#### [Problem]
Select all lines holding the word "label" from the entries that follow.

Plain-text document sources

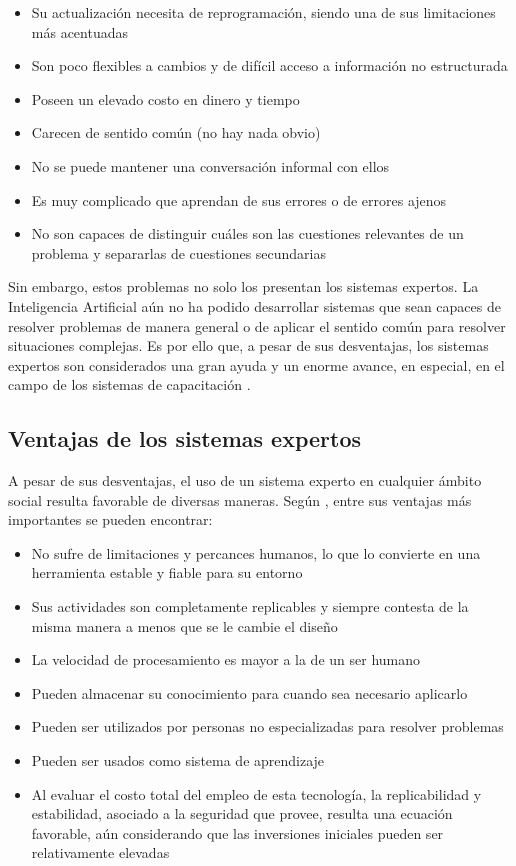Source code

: \begin{itemize}
\item Su actualización necesita de reprogramación, siendo una de sus limitaciones más acentuadas
\item Son poco flexibles a cambios y de difícil acceso a información no estructurada
\item Poseen un elevado costo en dinero y tiempo
\item Carecen de sentido común (no hay nada obvio)
\item No se puede mantener una conversación informal con ellos
\item Es muy complicado que aprendan de sus errores o de errores ajenos
\item No son capaces de distinguir cuáles son las cuestiones relevantes de un
problema y separarlas de cuestiones secundarias
\end{itemize}

Sin embargo, estos problemas no solo los presentan los sistemas expertos. La Inteligencia Artificial aún no ha podido desarrollar sistemas que
sean capaces de resolver problemas de manera general o de aplicar el sentido común para resolver situaciones complejas. Es por ello que, a pesar de sus desventajas, los sistemas expertos son considerados una gran ayuda y un enorme avance, en especial, en el campo de los sistemas de capacitación \cite{Barham2022}.

\subsection{Ventajas de los sistemas expertos}
A pesar de sus desventajas, el uso de un sistema experto en cualquier ámbito social resulta favorable de diversas maneras. Según \cite{Mitchell1990}, entre sus ventajas más importantes se pueden encontrar:

\begin{itemize}
\item No sufre de limitaciones y percances humanos, lo que lo convierte en una herramienta estable y fiable para su entorno
\item Sus actividades son completamente replicables y siempre contesta de la misma manera a menos que se le cambie el diseño
\item La velocidad de procesamiento es mayor a la de un ser humano
\item Pueden almacenar su conocimiento para cuando sea necesario aplicarlo
\item Pueden ser utilizados por personas no especializadas para resolver problemas
\item Pueden ser usados como sistema de aprendizaje
\item Al evaluar el costo total del empleo de esta tecnología, la replicabilidad y estabilidad, asociado a la seguridad que provee, resulta una ecuación favorable, aún considerando que las inversiones iniciales pueden ser
relativamente elevadas
\end{itemize}

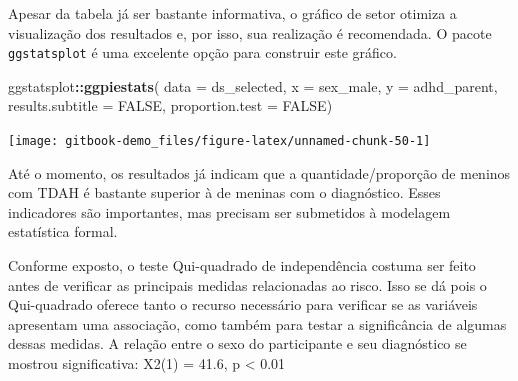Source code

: \documentclass[
]{book}
\newenvironment{Shaded}{\begin{snugshade}}{\end{snugshade}}
\newcommand{\DataTypeTok}[1]{\textcolor[rgb]{0.13,0.29,0.53}{#1}}
\newcommand{\KeywordTok}[1]{\textcolor[rgb]{0.13,0.29,0.53}{\textbf{#1}}}
\newcommand{\NormalTok}[1]{#1}
\newcommand{\OperatorTok}[1]{\textcolor[rgb]{0.81,0.36,0.00}{\textbf{#1}}}
\newcommand{\OtherTok}[1]{\textcolor[rgb]{0.56,0.35,0.01}{#1}}
\newcommand{\StringTok}[1]{\textcolor[rgb]{0.31,0.60,0.02}{#1}}
\begin{document}
Apesar da tabela já ser bastante informativa, o gráfico de setor otimiza a visualização dos resultados e, por isso, sua realização é recomendada. O pacote \texttt{ggstatsplot} é uma excelente opção para construir este gráfico.

\begin{Shaded}
\begin{Highlighting}[]
\NormalTok{ggstatsplot}\OperatorTok{::}\KeywordTok{ggpiestats}\NormalTok{(}
    \DataTypeTok{data =}\NormalTok{ ds_selected,}
    \DataTypeTok{x =}\NormalTok{ sex_male,}
    \DataTypeTok{y =}\NormalTok{ adhd_parent, }
    \DataTypeTok{results.subtitle =} \OtherTok{FALSE}\NormalTok{, }
    \DataTypeTok{proportion.test =} \OtherTok{FALSE}\NormalTok{)}
\end{Highlighting}
\end{Shaded}

\begin{center}\texttt{[image: gitbook-demo\_files/figure-latex/unnamed-chunk-50-1]} \end{center}

Até o momento, os resultados já indicam que a quantidade/proporção de meninos com TDAH é bastante superior à de meninas com o diagnóstico. Esses indicadores são importantes, mas precisam ser submetidos à modelagem estatística formal.

Conforme exposto, o teste Qui-quadrado de independência costuma ser feito antes de verificar as principais medidas relacionadas ao risco. Isso se dá pois o Qui-quadrado oferece tanto o recurso necessário para verificar se as variáveis apresentam uma associação, como também para testar a significância de algumas dessas medidas. A relação entre o sexo do participante e seu diagnóstico se mostrou significativa: X2(1) = 41.6, p \textless{} 0.01

\begin{Shaded}
\end{Shaded}
\end{document}
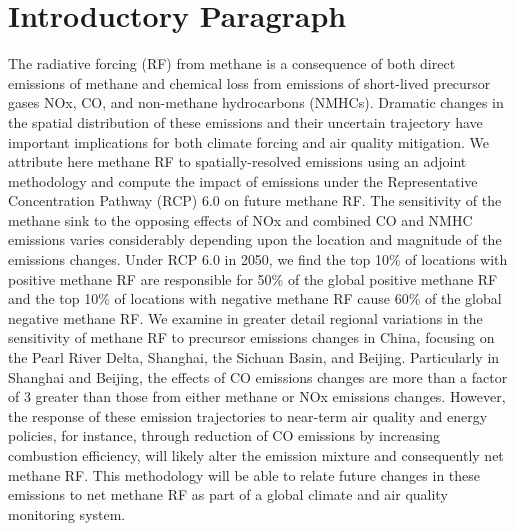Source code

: \section*{Introductory Paragraph}

The radiative forcing (RF) from methane is a consequence of both direct emissions of methane and chemical loss from emissions of short-lived precursor gases NOx, CO, and non-methane hydrocarbons (NMHCs). Dramatic changes in the spatial distribution of these emissions and their uncertain trajectory have important implications for both climate forcing and air quality mitigation.  We attribute here methane RF to spatially-resolved emissions using an adjoint methodology and compute the impact of emissions under the Representative Concentration Pathway (RCP) 6.0 on future methane RF. The sensitivity of the methane sink to the opposing effects of NOx and combined CO and NMHC emissions varies considerably depending upon the location and magnitude of the emissions changes. Under RCP 6.0 in 2050, we find the top 10\% of locations with positive methane RF are responsible for 50\% of the global positive methane RF and the top 10\% of locations with negative methane RF cause 60\% of the global negative methane RF. We examine in greater detail regional variations in the sensitivity of methane RF to precursor emissions changes in China, focusing on the Pearl River Delta, Shanghai, the Sichuan Basin, and Beijing. Particularly in Shanghai and Beijing, the effects of CO emissions changes are more than a factor of 3 greater than those from either methane or NOx emissions changes. However, the response of these emission trajectories to near-term air quality and energy policies, for instance, through reduction of CO emissions by increasing combustion efficiency, will likely alter the emission mixture and consequently net methane RF. This methodology will be able to relate future changes in these emissions to net methane RF as part of a global climate and air quality monitoring system. 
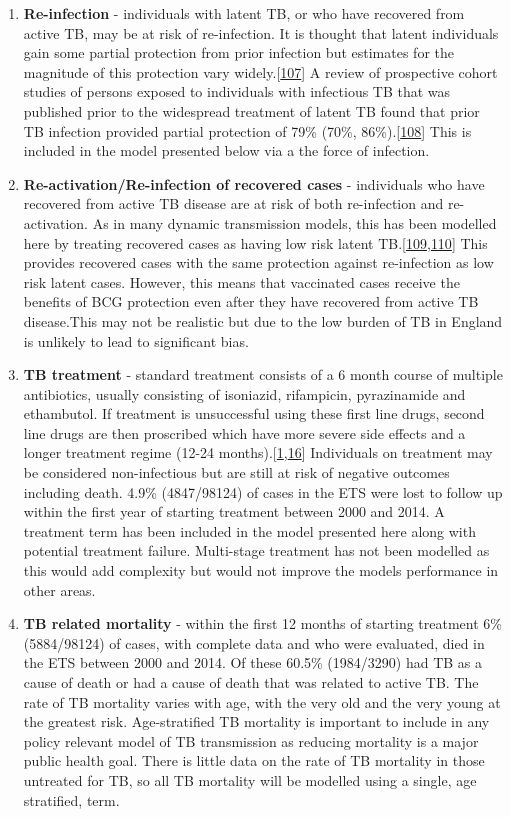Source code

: \documentclass[11pt,twoside]{bristolthesis}
\begin{document}
\begin{enumerate}
  \item
    \textbf{Re-infection} - individuals with latent TB, or who have recovered from active TB, may be at risk of re-infection. It is thought that latent individuals gain some partial protection from prior infection but estimates for the magnitude of this protection vary widely.{[}\protect\hyperlink{ref-Houben2016}{107}{]} A review of prospective cohort studies of persons exposed to individuals with infectious TB that was published prior to the widespread treatment of latent TB found that prior TB infection provided partial protection of 79\% (70\%, 86\%).{[}\protect\hyperlink{ref-Andrews2012}{108}{]} This is included in the model presented below via a the force of infection.
  \item
    \textbf{Re-activation/Re-infection of recovered cases} - individuals who have recovered from active TB disease are at risk of both re-infection and re-activation. As in many dynamic transmission models, this has been modelled here by treating recovered cases as having low risk latent TB.{[}\protect\hyperlink{ref-Vynnycky1997}{109},\protect\hyperlink{ref-Houben2016a}{110}{]} This provides recovered cases with the same protection against re-infection as low risk latent cases. However, this means that vaccinated cases receive the benefits of BCG protection even after they have recovered from active TB disease.This may not be realistic but due to the low burden of TB in England is unlikely to lead to significant bias.
  \item
    \textbf{TB treatment} - standard treatment consists of a 6 month course of multiple antibiotics, usually consisting of isoniazid, rifampicin, pyrazinamide and ethambutol. If treatment is unsuccessful using these first line drugs, second line drugs are then proscribed which have more severe side effects and a longer treatment regime (12-24 months).{[}\protect\hyperlink{ref-PHE2017}{1},\protect\hyperlink{ref-WHOTB2016}{16}{]} Individuals on treatment may be considered non-infectious but are still at risk of negative outcomes including death. 4.9\% (4847/98124) of cases in the ETS were lost to follow up within the first year of starting treatment between 2000 and 2014. A treatment term has been included in the model presented here along with potential treatment failure. Multi-stage treatment has not been modelled as this would add complexity but would not improve the models performance in other areas.
  \item
    \textbf{TB related mortality} - within the first 12 months of starting treatment 6\% (5884/98124) of cases, with complete data and who were evaluated, died in the ETS between 2000 and 2014. Of these 60.5\% (1984/3290) had TB as a cause of death or had a cause of death that was related to active TB. The rate of TB mortality varies with age, with the very old and the very young at the greatest risk. Age-stratified TB mortality is important to include in any policy relevant model of TB transmission as reducing mortality is a major public health goal. There is little data on the rate of TB mortality in those untreated for TB, so all TB mortality will be modelled using a single, age stratified, term.

\end{enumerate}
\end{document}
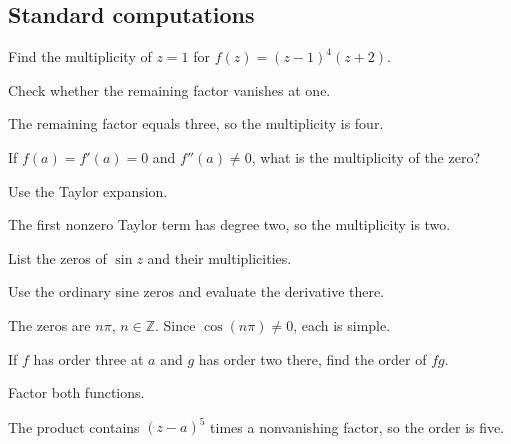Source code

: \subsection*{Standard computations}

\begin{exercise}\label{exr:iv07-expand-01}
Find the multiplicity of \(z=1\) for \(f(z)=(z-1)^4(z+2)\).
\end{exercise}
\begin{hint}
Check whether the remaining factor vanishes at one.
\end{hint}
\begin{solution}
The remaining factor equals three, so the multiplicity is four.
\end{solution}

\begin{exercise}\label{exr:iv07-expand-02}
If \(f(a)=f'(a)=0\) and \(f''(a)\ne0\), what is the multiplicity of the zero?
\end{exercise}
\begin{hint}
Use the Taylor expansion.
\end{hint}
\begin{solution}
The first nonzero Taylor term has degree two, so the multiplicity is two.
\end{solution}

\begin{exercise}\label{exr:iv07-expand-03}
List the zeros of \(\sin z\) and their multiplicities.
\end{exercise}
\begin{hint}
Use the ordinary sine zeros and evaluate the derivative there.
\end{hint}
\begin{solution}
The zeros are \(n\pi\), \(n\in\mathbb Z\). Since \(\cos(n\pi)\ne0\), each is simple.
\end{solution}

\begin{exercise}\label{exr:iv07-expand-04}
If \(f\) has order three at \(a\) and \(g\) has order two there, find the order of \(fg\).
\end{exercise}
\begin{hint}
Factor both functions.
\end{hint}
\begin{solution}
The product contains \((z-a)^5\) times a nonvanishing factor, so the order is five.
\end{solution}

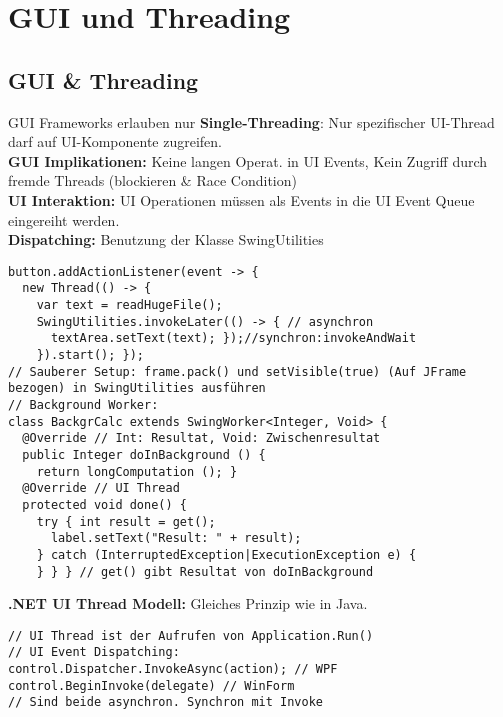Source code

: 
\section{GUI und Threading}
\subsection{GUI \& Threading}
GUI Frameworks erlauben nur \textbf{Single-Threading}: Nur spezifischer UI-Thread darf auf UI-Komponente zugreifen.\\
\textcolor{b}{\textbf{GUI Implikationen:}} Keine langen Operat. in UI Events, Kein Zugriff durch fremde Threads (blockieren \& Race Condition)\\
\textcolor{b}{\textbf{UI Interaktion:}} UI Operationen müssen als Events in die UI Event Queue eingereiht werden.\\
\textcolor{b}{\textbf{Dispatching:}} Benutzung der Klasse \textcolor{b}{SwingUtilities}
\begin{lstlisting}
button.addActionListener(event -> {
  new Thread(() -> {
    var text = readHugeFile();
    SwingUtilities.invokeLater(() -> { // asynchron
      textArea.setText(text); });//synchron:invokeAndWait
    }).start(); });
// Sauberer Setup: frame.pack() und setVisible(true) (Auf JFrame bezogen) in SwingUtilities ausführen
// Background Worker:
class BackgrCalc extends SwingWorker<Integer, Void> {
  @Override // Int: Resultat, Void: Zwischenresultat
  public Integer doInBackground () {
    return longComputation (); }
  @Override // UI Thread
  protected void done() {
    try { int result = get();
      label.setText("Result: " + result);
    } catch (InterruptedException|ExecutionException e) {
    } } } // get() gibt Resultat von doInBackground
\end{lstlisting}
\textcolor{b}{\textbf{.NET UI Thread Modell:}} Gleiches Prinzip wie in Java.
\begin{lstlisting}
// UI Thread ist der Aufrufen von Application.Run()
// UI Event Dispatching:
control.Dispatcher.InvokeAsync(action); // WPF
control.BeginInvoke(delegate) // WinForm
// Sind beide asynchron. Synchron mit Invoke
\end{lstlisting}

#### [Output below]
\begin{exercise}\label{exr:iv07-expand-01}
\begin{exercise}\label{exr:iv07-expand-02}
\begin{exercise}\label{exr:iv07-expand-03}
\begin{exercise}\label{exr:iv07-expand-04}
      label.setText("Result: " + result);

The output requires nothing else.